Have you ever wanted to watch a video and been stymied by a "this video is not available in your region" warning? Or maybe you’ve tried to leave an anonymous comment without a telltale IP address footprint? How about dropping a news agency an anonymous tip or blowing the whistle on wrongdoing? One of the ways around this problem is by using an anonymous Internet browser. One of the most popular types of this software is the Tor Project. This open source software, originally developed for the U.S. Navy, allows users to browse anonymously by using a global bank of Tor networks. Here we’ll take a look at this and a few other anonymous browsing options that every geek should know.

About Anonymous Browsing

Anonymous browsing works by encrypting traffic before it is sent out over the Internet. The IP address of the originating traffic and the destination IP are both encrypted inside the anonymous browsing packets. This prevents anyone from discovering the origin or ultimate destination of the traffic, preventing tracing of the user. The packets are encrypted, so if they happen to become misrouted, they still cannot be read. Once on the network, the packets are passed through a random series of servers on the anonymous browsing network until they reach the destination.

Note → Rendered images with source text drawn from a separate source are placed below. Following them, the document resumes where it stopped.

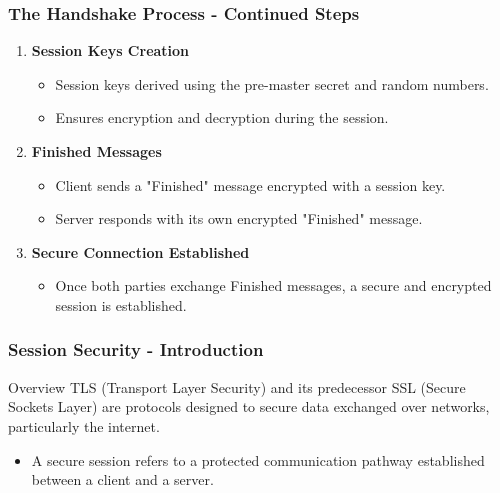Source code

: \documentclass{beamer}
\begin{document}
\begin{frame}[fragile]
    \frametitle{The Handshake Process - Continued Steps}
    \begin{enumerate}[resume]
        \item \textbf{Session Keys Creation}
        \begin{itemize}
            \item Session keys derived using the pre-master secret and random numbers.
            \item Ensures encryption and decryption during the session.
        \end{itemize}

        \item \textbf{Finished Messages}
        \begin{itemize}
            \item Client sends a "Finished" message encrypted with a session key.
            \item Server responds with its own encrypted "Finished" message.
        \end{itemize}

        \item \textbf{Secure Connection Established}
        \begin{itemize}
            \item Once both parties exchange Finished messages, a secure and encrypted session is established.
        \end{itemize}
    \end{enumerate}
\end{frame}

\begin{frame}[fragile]
    \frametitle{Session Security - Introduction}
    \begin{block}{Overview}
        TLS (Transport Layer Security) and its predecessor SSL (Secure Sockets Layer) are protocols designed to secure data exchanged over networks, particularly the internet. 
    \end{block}
    \begin{itemize}
        \item A secure session refers to a protected communication pathway established between a client and a server.
    \end{itemize}
\end{frame}
\end{document}

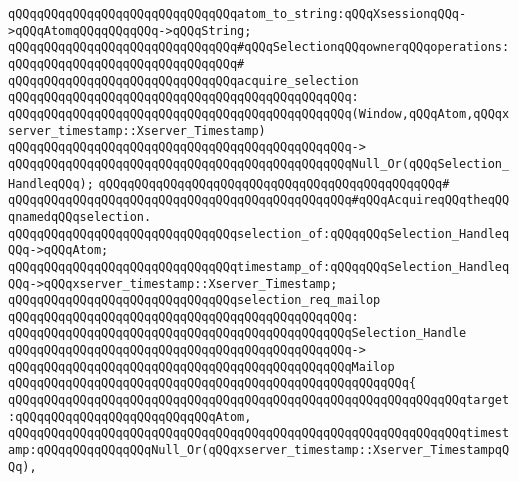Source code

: \verb|qQQqqQQqqQQqqQQqqQQqqQQqqQQqqQQqatom_to_string:qQQqXsessionqQQq->qQQqAtomqQQqqQQqqQQq->qQQqString;|\newline
\newline
\verb|qQQqqQQqqQQqqQQqqQQqqQQqqQQqqQQq#qQQqSelectionqQQqownerqQQqoperations:|\newline
\verb|qQQqqQQqqQQqqQQqqQQqqQQqqQQqqQQq#|\newline
\verb|qQQqqQQqqQQqqQQqqQQqqQQqqQQqqQQqacquire_selection|\newline
\verb|qQQqqQQqqQQqqQQqqQQqqQQqqQQqqQQqqQQqqQQqqQQqqQQq:|\newline
\verb|qQQqqQQqqQQqqQQqqQQqqQQqqQQqqQQqqQQqqQQqqQQqqQQq(Window,qQQqAtom,qQQqxserver_timestamp::Xserver_Timestamp)|\newline
\verb|qQQqqQQqqQQqqQQqqQQqqQQqqQQqqQQqqQQqqQQqqQQqqQQq->|\newline
\verb|qQQqqQQqqQQqqQQqqQQqqQQqqQQqqQQqqQQqqQQqqQQqqQQqNull_Or(qQQqSelection_HandleqQQq);|\newline
\verb|qQQqqQQqqQQqqQQqqQQqqQQqqQQqqQQqqQQqqQQqqQQqqQQq#|\newline
\verb|qQQqqQQqqQQqqQQqqQQqqQQqqQQqqQQqqQQqqQQqqQQqqQQq#qQQqAcquireqQQqtheqQQqnamedqQQqselection.|\newline
\newline
\verb|qQQqqQQqqQQqqQQqqQQqqQQqqQQqqQQqselection_of:qQQqqQQqSelection_HandleqQQq->qQQqAtom;|\newline
\verb|qQQqqQQqqQQqqQQqqQQqqQQqqQQqqQQqtimestamp_of:qQQqqQQqSelection_HandleqQQq->qQQqxserver_timestamp::Xserver_Timestamp;|\newline
\newline
\verb|qQQqqQQqqQQqqQQqqQQqqQQqqQQqqQQqselection_req_mailop|\newline
\verb|qQQqqQQqqQQqqQQqqQQqqQQqqQQqqQQqqQQqqQQqqQQqqQQq:|\newline
\verb|qQQqqQQqqQQqqQQqqQQqqQQqqQQqqQQqqQQqqQQqqQQqqQQqSelection_Handle|\newline
\verb|qQQqqQQqqQQqqQQqqQQqqQQqqQQqqQQqqQQqqQQqqQQqqQQq->|\newline
\verb|qQQqqQQqqQQqqQQqqQQqqQQqqQQqqQQqqQQqqQQqqQQqqQQqMailop|\newline
\verb|qQQqqQQqqQQqqQQqqQQqqQQqqQQqqQQqqQQqqQQqqQQqqQQqqQQqqQQq{|\newline
\verb|qQQqqQQqqQQqqQQqqQQqqQQqqQQqqQQqqQQqqQQqqQQqqQQqqQQqqQQqqQQqqQQqtarget:qQQqqQQqqQQqqQQqqQQqqQQqqQQqAtom,|\newline
\verb|qQQqqQQqqQQqqQQqqQQqqQQqqQQqqQQqqQQqqQQqqQQqqQQqqQQqqQQqqQQqqQQqtimestamp:qQQqqQQqqQQqqQQqNull_Or(qQQqxserver_timestamp::Xserver_TimestampqQQq),|\newline
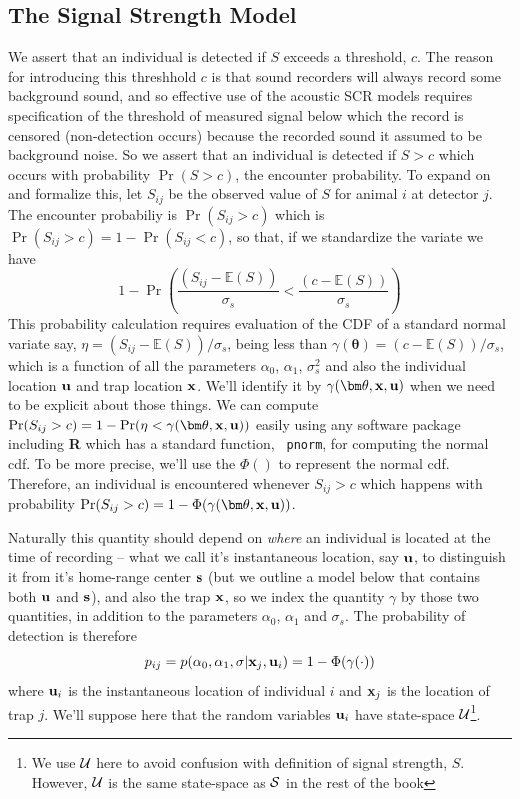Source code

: \subsection{The Signal Strength Model}

We assert that an individual is detected if $S$ exceeds a threshold,
$c$. The reason for introducing this threshhold $c$ is that sound
recorders will always record some
background 
sound, and so effective use of the
acoustic SCR models requires specification of the threshold of
measured signal below which the record is censored (non-detection
occurs) because the recorded sound it assumed to be background noise.
So we assert that an individual is detected if $S>c$ which occurs with
probability $\Pr(S > c)$, the encounter probability.  To expand on and
formalize this, let $S_{ij}$ be the observed value of $S$ for animal $i$ at
detector $j$.  The encounter probabiliy is $\Pr(S_{ij}>c)$ which is
$\Pr(S_{ij}>c) = 1- \Pr(S_{ij} < c)$, so that, if we standardize the
variate we have
\[
1-\Pr\left( \frac{ (S_{ij}- \mathbb{E}(S))}{\sigma_{s}}  <  \frac{
(c -  \mathbb{E}(S)) }{\sigma_{s}} \right)
\]
This probability %
calculation requires evaluation of the CDF  of a standard normal variate
say, $\eta = (S_{ij}- \mathbb{E}(S))/\sigma_{s}$, being
less than 
$\gamma({\bm \theta}) = (c -  \mathbb{E}(S))/\sigma_{s}$, 
which is a function of all the parameters $\alpha_{0}$, $\alpha_{1}$,
$\sigma_{s}^{2}$ and also the individual location ${\bf u}$ and trap location
${\bf x}$.
We'll identify it by
$\gamma({\bm \theta},{\bf x},{\bf u})$ when we need to be explicit
about those things.
 We can compute
$\Pr(S_{ij}>c) = 1-\Pr(  \eta <
\gamma({\bm \theta}, {\bf x},{\bf u}))$ easily using any software
package including {\bf R} which has a standard function, \mbox{\tt
  pnorm}, for computing the normal cdf.
To be more precise, we'll use the $\Phi()$ to represent the normal
cdf. Therefore, an individual is encountered whenever $S_{ij}>c$ which
happens with probability
$\Pr(S_{ij}>c) = 1-\Phi( \gamma({\bm \theta}, {\bf x},{\bf u}) )$.

Naturally this quantity should depend on {\it where} an individual is
located at the time of recording
-- what we call it's instantaneous location, say ${\bf u}$, to
distinguish it from it's
 home-range center ${\bf s}$ (but we outline a model below that
 contains both ${\bf u}$ and ${\bf s}$),
and also the trap ${\bf x}$, so we
 index the quantity $\gamma$ by those two quantities, in
addition to the parameters $\alpha_{0}$, $\alpha_{1}$ and $\sigma_{s}$.
The probability of detection is therefore
\[
p_{ij} = p(\alpha_0, \alpha_1, \sigma | {\bf x}_{j}, {\bf u}_{i} ) = 1- \Phi( \gamma(\cdot))
\]
where
 ${\bf u}_{i}$ is the instantaneous location of individual $i$ and
${\bf x}_{j}$ is the location of trap $j$.  We'll suppose here that
the random variables ${\bf u}_{i}$ have state-space ${\cal
  U}$\footnote{We use ${\cal U}$ here to avoid confusion with
  definition of signal strength, $S$. However, ${\cal U}$ is the same
  state-space as ${\cal S}$ in the rest of the book}.

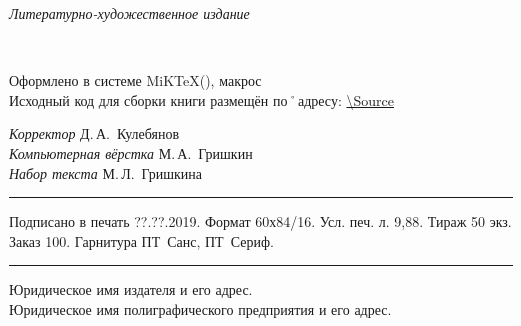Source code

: ﻿\clearpage

\thispagestyle{empty}
\noindent\begin{center}
	{\itshape Литературно-художественное издание\par}
\end{center}	
\vfill\noindent
\begin{center}
	{\large{\bfseries\MakeUppercase{\AuthorFam}} \AuthorName\\[3ex]}	
	{\LARGE\Title}
\end{center}

\vfill\noindent
\begin{center}
	Оформлено в системе MiK\TeX(\LaTeXe), макрос \KOMAScript\\[1ex]
	Исходный код для сборки книги размещён по˚адресу: \footnotesize\url{\Source}
\end{center}
	
\vfill\noindent
\begin{center}
	\small 
	{\itshape Корректор} Д.\,А.~Кулебянов\\[1ex]
	{\itshape Компьютерная вёрстка} М.\,А.~Гришкин\\[1ex]
	{\itshape Набор текста} М.\,Л.~Гришкина\\[1ex]
\end{center}

\vfill\noindent
\rule{\textwidth}{.5pt}
\begin{center}
	\small Подписано в печать  ??.??.2019. Формат 60х84/16. Усл. печ. л. 9,88. Тираж 50 экз. Заказ 100. Гарнитура ПТ~Санс, ПТ~Сериф.		
\end{center}
\rule{\textwidth}{.5pt}

\vfil\noindent		
\begin{center}
		\small
		
		Юридическое имя издателя и его адрес.\\[1ex]
				
		Юридическое имя полиграфического предприятия и его адрес.
\end{center}

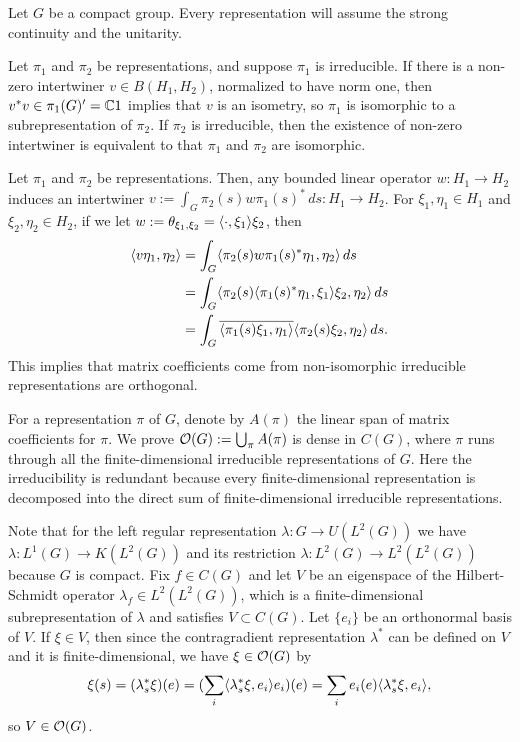 \documentclass{../../large}
\begin{document}
Let $G$ be a compact group.
Every representation will assume the strong continuity and the unitarity.

Let $\pi_1$ and $\pi_2$ be representations, and suppose $\pi_1$ is irreducible.
If there is a non-zero intertwiner $v\in B(H_1,H_2)$, normalized to have norm one, then $v^*v\in\pi_1(G)'=\mathbb{C}1$ implies that $v$ is an isometry, so $\pi_1$ is isomorphic to a subrepresentation of $\pi_2$.
If $\pi_2$ is irreducible, then the existence of non-zero intertwiner is equivalent to that $\pi_1$ and $\pi_2$ are isomorphic.

Let $\pi_1$ and $\pi_2$ be representations.
Then, any bounded linear operator $w:H_1\to H_2$ induces an intertwiner $v:=\int_G\pi_2(s)w\pi_1(s)^*\,ds:H_1\to H_2$.
For $\xi_1,\eta_1\in H_1$ and $\xi_2,\eta_2\in H_2$, if we let $w:=\theta_{\xi_1,\xi_2}=\langle\cdot,\xi_1\rangle\xi_2$, then
\begin{align*}
\langle v\eta_1,\eta_2\rangle
&=\int_G\langle\pi_2(s)w\pi_1(s)^*\eta_1,\eta_2\rangle\,ds\\
&=\int_G\langle\pi_2(s)\langle\pi_1(s)^*\eta_1,\xi_1\rangle\xi_2,\eta_2\rangle\,ds\\
&=\int_G\overline{\langle\pi_1(s)\xi_1,\eta_1\rangle}\langle\pi_2(s)\xi_2,\eta_2\rangle\,ds.
\end{align*}
This implies that matrix coefficients come from non-isomorphic irreducible representations are orthogonal.

For a representation $\pi$ of $G$, denote by $A(\pi)$ the linear span of matrix coefficients for $\pi$.
We prove $\mathcal{O}(G):=\bigcup_\pi A(\pi)$ is dense in $C(G)$, where $\pi$ runs through all the finite-dimensional irreducible representations of $G$.
Here the irreducibility is redundant because every finite-dimensional representation is decomposed into the direct sum of finite-dimensional irreducible representations.

Note that for the left regular representation $\lambda:G\to U(L^2(G))$ we have $\lambda:L^1(G)\to K(L^2(G))$ and its restriction $\lambda:L^2(G)\to L^2(L^2(G))$ because $G$ is compact.
Fix $f\in C(G)$ and let $V$ be an eigenspace of the Hilbert-Schmidt operator $\lambda_f\in L^2(L^2(G))$, which is a finite-dimensional subrepresentation of $\lambda$ and satisfies $V\subset C(G)$.
Let $\{e_i\}$ be an orthonormal basis of $V$.
If $\xi\in V$, then since the contragradient representation $\lambda^*$ can be defined on $V$ and it is finite-dimensional, we have $\xi\in\mathcal{O}(G)$ by
\[\xi(s)=(\lambda_s^*\xi)(e)=(\sum_i\langle\lambda_s^*\xi,e_i\rangle e_i)(e)=\sum_ie_i(e)\langle\lambda_s^*\xi,e_i\rangle,\]
so $V\in\mathcal{O}(G)$.
\end{document}
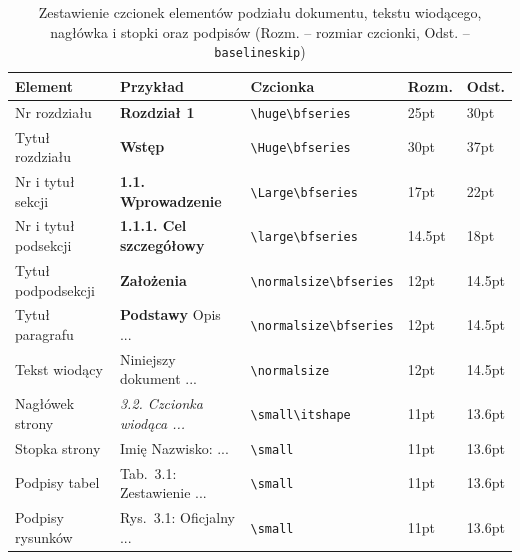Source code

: \begin{table}[htb]
\centering
\caption{Zestawienie czcionek elementów podziału dokumentu, tekstu wiodącego, nagłówka i stopki oraz podpisów (Rozm. -- rozmiar czcionki, Odst. -- \texttt{baselineskip})}
\label{tab:secfonts}\small
\begin{tabularx}{\linewidth}{|ll@{\hskip 5pt}l@{\hskip 5pt}lX|} \hline
Element & Przykład & Czcionka & Rozm. & Odst. \\ \hline\hline
Nr rozdziału & {\huge\bfseries Rozdział 1 } & \verb?\huge\bfseries? & 25pt & 30pt \\
Tytuł rozdziału & {\Huge\bfseries Wstęp } & \verb?\Huge\bfseries? & 30pt & 37pt\\
Nr i tytuł sekcji & {\Large\bfseries 1.1. Wprowadzenie } & \verb?\Large\bfseries? & 17pt & 22pt \\
Nr i tytuł podsekcji & {\large\bfseries 1.1.1. Cel szczegółowy } & \verb?\large\bfseries? &14.5pt & 18pt\\
Tytuł podpodsekcji  & {\normalsize\bfseries Założenia } & \verb?\normalsize\bfseries? & 12pt & 14.5pt\\
Tytuł paragrafu & {\normalsize\bfseries  Podstawy } Opis ... &  \verb?\normalsize\bfseries? & 12pt & 14.5pt\\
Tekst wiodący & {\normalsize Niniejszy dokument ... } & \verb?\normalsize? & 12pt & 14.5pt\\
Nagłówek strony & {\small\itshape 3.2. Czcionka wiodąca ...} & \verb?\small\itshape? & 11pt & 13.6pt \\
Stopka strony & {\small Imię Nazwisko: ...} & \verb?\small? & 11pt & 13.6pt\\
Podpisy tabel & {\small Tab.~3.1: Zestawienie ...} & \verb?\small? & 11pt & 13.6pt \\
Podpisy rysunków & {\small Rys.~3.1: Oficjalny ...} & \verb?\small? & 11pt & 13.6pt\\\hline
\end{tabularx}
\end{table}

Although it may sound like a tool for hackers or software pirates, anonymous browsing has many uses. Businesses, for example, can use anonymous browsing to keep notes on competitors. Journalists and whistleblowers can also use this method to report news stories or dangerous behavior. Even regular Internet users who are concerned about their privacy can benefit from using an anonymous browser. (Read more about Internet privacy in What You Should Know About Your Privacy Online.)

The Onion Router

One of the most popular anonymous browsing platforms is the Tor browser. Tor, short for The Onion Router, uses a worldwide network of anonymous servers to move traffic from location to location. Each packet passed through the network is wrapped in several layers of encryption. As the packet moves from server to server, a layer of encryption is removed. The wrapping of packets in several layers is akin to the skin on an onion, which is how Tor gets its name.

Tor is free to download and use and can be obtained from the Tor Project site, located at Tor comes in a number of different distributions and packages, but the easiest to download and use for anonymous browsing is known as the Tor Browser bundle. The package comes complete and ready to use. No installation is necessary. Once the package is downloaded, all that’s required is to connect to the Internet and open the Tor browser. The Tor software handles all of the connections needed with no configuration by the user end. Within minutes you can be up and browsing anonymously.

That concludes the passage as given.